Dataset items
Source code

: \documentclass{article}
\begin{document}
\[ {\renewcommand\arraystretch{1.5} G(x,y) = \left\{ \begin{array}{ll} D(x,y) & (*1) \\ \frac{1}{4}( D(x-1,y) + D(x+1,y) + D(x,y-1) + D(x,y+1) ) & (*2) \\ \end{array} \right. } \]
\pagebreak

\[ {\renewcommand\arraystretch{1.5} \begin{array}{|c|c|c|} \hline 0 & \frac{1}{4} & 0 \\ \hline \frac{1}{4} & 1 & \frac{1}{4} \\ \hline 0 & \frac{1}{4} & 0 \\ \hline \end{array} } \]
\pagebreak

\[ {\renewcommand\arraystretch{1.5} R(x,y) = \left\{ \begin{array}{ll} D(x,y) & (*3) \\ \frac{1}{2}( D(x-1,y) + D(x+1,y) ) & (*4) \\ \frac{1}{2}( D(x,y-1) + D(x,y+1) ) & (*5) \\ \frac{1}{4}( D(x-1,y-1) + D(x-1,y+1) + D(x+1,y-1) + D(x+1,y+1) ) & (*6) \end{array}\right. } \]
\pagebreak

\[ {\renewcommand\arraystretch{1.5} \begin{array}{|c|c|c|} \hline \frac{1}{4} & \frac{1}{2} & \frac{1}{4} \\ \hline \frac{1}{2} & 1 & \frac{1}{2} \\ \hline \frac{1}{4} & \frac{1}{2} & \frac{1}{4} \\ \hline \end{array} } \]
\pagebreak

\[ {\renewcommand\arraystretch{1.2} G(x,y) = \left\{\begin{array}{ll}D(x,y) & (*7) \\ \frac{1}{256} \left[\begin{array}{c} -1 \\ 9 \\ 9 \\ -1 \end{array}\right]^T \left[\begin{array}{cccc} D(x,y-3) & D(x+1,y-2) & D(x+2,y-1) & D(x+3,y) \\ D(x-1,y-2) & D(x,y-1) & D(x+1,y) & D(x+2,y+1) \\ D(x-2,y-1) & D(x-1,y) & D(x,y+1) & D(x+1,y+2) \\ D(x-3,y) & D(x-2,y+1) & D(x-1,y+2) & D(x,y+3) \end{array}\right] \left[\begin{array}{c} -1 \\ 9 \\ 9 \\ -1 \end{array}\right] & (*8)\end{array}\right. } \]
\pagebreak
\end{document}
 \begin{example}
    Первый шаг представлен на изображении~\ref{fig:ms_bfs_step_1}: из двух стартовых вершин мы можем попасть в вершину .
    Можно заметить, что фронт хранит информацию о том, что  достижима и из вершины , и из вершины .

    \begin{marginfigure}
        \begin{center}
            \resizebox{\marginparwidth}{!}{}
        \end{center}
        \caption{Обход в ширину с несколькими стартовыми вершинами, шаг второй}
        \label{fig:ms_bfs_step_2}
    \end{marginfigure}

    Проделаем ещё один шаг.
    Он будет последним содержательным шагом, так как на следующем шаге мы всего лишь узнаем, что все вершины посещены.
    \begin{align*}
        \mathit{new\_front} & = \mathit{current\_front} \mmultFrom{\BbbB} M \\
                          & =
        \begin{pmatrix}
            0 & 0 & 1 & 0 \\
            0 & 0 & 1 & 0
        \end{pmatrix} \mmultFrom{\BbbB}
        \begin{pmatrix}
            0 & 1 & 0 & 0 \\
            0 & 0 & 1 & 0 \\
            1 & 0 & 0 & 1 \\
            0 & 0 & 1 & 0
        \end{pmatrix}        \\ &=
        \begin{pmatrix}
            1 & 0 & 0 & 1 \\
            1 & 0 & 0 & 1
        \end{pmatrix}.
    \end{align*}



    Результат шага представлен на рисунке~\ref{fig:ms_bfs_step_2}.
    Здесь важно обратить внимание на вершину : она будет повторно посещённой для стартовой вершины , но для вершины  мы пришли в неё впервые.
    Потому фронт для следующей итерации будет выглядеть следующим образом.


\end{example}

- What you will do:
If a line in the records above has the word "вершину", copy it out.

- Response to this exercise:
    Первый шаг представлен на изображении~\ref{fig:ms_bfs_step_1}: из двух стартовых вершин мы можем попасть в вершину .
    Здесь важно обратить внимание на вершину : она будет повторно посещённой для стартовой вершины , но для вершины  мы пришли в неё впервые.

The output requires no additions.